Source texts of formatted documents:
========

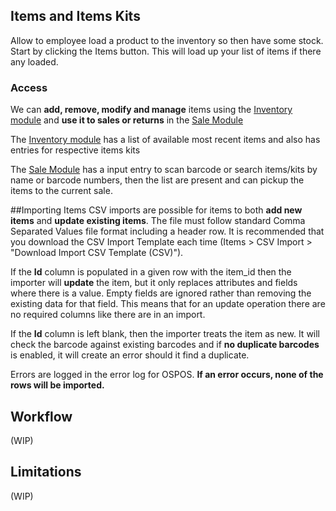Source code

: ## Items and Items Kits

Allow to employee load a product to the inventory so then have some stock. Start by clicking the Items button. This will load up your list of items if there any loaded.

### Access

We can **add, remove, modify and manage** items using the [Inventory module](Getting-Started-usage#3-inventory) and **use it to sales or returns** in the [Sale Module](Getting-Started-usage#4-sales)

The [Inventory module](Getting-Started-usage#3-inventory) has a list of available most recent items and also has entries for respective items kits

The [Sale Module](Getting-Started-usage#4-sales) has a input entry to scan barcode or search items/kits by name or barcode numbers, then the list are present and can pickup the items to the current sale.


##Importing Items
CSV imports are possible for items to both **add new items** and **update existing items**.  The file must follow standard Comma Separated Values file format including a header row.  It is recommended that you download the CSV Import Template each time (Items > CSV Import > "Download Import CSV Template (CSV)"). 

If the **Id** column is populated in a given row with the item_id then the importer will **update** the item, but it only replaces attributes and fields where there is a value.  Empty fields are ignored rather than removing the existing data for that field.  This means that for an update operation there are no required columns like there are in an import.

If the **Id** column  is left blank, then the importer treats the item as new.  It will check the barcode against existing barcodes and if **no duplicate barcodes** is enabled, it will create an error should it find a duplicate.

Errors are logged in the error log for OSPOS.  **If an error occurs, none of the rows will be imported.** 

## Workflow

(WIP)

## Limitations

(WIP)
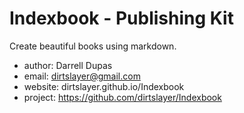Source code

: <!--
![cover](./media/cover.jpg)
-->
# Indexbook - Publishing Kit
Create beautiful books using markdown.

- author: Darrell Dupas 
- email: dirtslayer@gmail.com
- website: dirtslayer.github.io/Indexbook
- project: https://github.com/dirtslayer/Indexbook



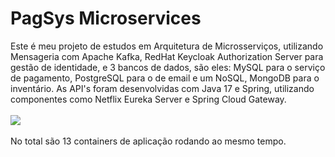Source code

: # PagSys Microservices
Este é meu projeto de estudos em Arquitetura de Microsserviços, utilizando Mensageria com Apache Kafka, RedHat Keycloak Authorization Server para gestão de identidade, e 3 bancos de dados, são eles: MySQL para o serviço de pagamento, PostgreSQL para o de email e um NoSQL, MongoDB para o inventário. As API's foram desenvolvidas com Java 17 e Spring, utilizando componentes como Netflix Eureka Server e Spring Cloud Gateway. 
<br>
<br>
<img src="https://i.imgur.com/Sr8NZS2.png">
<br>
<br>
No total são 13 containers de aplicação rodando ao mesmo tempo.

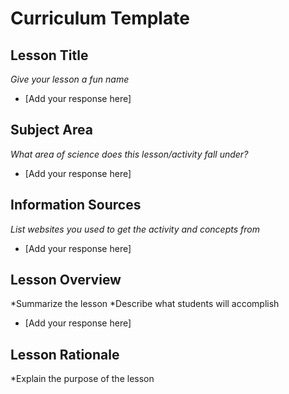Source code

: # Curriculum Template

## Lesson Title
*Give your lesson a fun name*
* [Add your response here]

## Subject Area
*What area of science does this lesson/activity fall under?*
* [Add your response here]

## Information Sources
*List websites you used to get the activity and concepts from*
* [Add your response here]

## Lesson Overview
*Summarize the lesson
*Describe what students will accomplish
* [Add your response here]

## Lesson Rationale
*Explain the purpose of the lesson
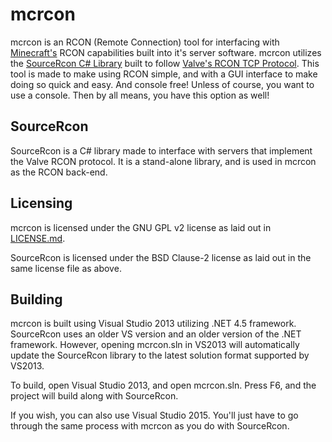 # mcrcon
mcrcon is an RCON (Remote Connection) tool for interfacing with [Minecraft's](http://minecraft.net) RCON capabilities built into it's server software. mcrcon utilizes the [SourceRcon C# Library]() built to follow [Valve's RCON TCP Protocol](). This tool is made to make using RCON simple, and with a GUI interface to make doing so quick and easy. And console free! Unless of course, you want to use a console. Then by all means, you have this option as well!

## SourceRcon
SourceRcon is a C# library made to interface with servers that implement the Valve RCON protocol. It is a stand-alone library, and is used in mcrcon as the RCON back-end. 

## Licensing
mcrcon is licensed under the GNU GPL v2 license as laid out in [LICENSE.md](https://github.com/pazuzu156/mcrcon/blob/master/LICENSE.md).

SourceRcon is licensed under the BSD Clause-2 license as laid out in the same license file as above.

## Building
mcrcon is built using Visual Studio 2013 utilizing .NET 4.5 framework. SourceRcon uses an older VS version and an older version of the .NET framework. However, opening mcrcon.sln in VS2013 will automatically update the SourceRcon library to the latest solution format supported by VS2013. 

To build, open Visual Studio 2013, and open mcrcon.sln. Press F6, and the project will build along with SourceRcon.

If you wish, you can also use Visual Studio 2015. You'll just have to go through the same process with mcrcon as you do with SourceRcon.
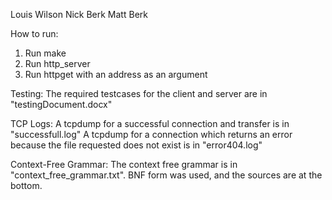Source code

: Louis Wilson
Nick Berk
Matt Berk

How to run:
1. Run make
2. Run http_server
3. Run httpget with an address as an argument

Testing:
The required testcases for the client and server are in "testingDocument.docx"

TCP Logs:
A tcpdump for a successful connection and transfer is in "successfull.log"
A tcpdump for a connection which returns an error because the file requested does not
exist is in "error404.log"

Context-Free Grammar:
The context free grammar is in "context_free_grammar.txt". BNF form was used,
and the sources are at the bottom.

========

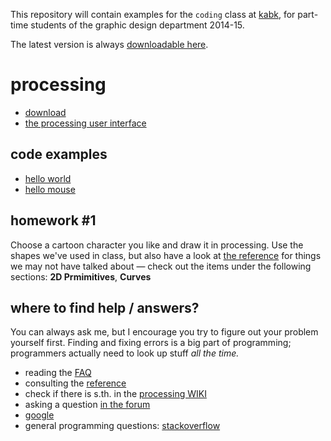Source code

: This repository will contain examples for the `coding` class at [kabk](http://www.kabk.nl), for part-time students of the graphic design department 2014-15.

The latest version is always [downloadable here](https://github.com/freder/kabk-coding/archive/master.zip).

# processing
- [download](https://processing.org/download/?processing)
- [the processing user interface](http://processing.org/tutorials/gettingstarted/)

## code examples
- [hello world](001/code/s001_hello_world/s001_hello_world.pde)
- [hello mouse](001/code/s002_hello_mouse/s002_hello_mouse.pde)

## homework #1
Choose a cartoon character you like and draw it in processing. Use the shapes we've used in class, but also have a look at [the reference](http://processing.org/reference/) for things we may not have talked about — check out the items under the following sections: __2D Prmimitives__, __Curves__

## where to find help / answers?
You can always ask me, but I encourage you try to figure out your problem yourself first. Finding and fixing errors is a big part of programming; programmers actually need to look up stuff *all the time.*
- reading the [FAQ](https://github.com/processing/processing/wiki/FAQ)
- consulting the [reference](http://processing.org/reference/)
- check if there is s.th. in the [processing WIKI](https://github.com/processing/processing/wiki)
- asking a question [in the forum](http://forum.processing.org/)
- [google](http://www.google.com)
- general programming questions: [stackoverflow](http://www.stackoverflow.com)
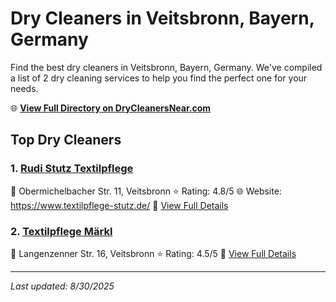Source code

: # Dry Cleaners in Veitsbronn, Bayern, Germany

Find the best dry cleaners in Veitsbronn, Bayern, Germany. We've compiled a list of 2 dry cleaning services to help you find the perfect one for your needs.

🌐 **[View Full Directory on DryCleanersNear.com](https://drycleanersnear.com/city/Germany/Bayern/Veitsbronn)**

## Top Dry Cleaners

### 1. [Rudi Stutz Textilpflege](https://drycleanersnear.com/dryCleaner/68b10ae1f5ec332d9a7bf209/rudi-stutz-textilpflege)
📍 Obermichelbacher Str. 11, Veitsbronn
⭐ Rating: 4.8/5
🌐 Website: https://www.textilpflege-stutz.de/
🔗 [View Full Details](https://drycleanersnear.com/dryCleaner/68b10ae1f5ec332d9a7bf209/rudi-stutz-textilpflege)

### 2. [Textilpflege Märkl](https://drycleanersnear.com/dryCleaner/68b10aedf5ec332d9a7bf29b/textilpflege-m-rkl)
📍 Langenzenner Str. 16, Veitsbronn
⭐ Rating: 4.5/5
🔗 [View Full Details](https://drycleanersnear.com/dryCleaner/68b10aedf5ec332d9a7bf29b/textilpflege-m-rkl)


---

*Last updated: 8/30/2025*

========

The task:
The lines to return are those in the records above that hold the word "kabk".

Your solution:
: This repository will contain examples for the `coding` class at [kabk](http://www.kabk.nl), for part-time students of the graphic design department 2014-15.
The latest version is always [downloadable here](https://github.com/freder/kabk-coding/archive/master.zip).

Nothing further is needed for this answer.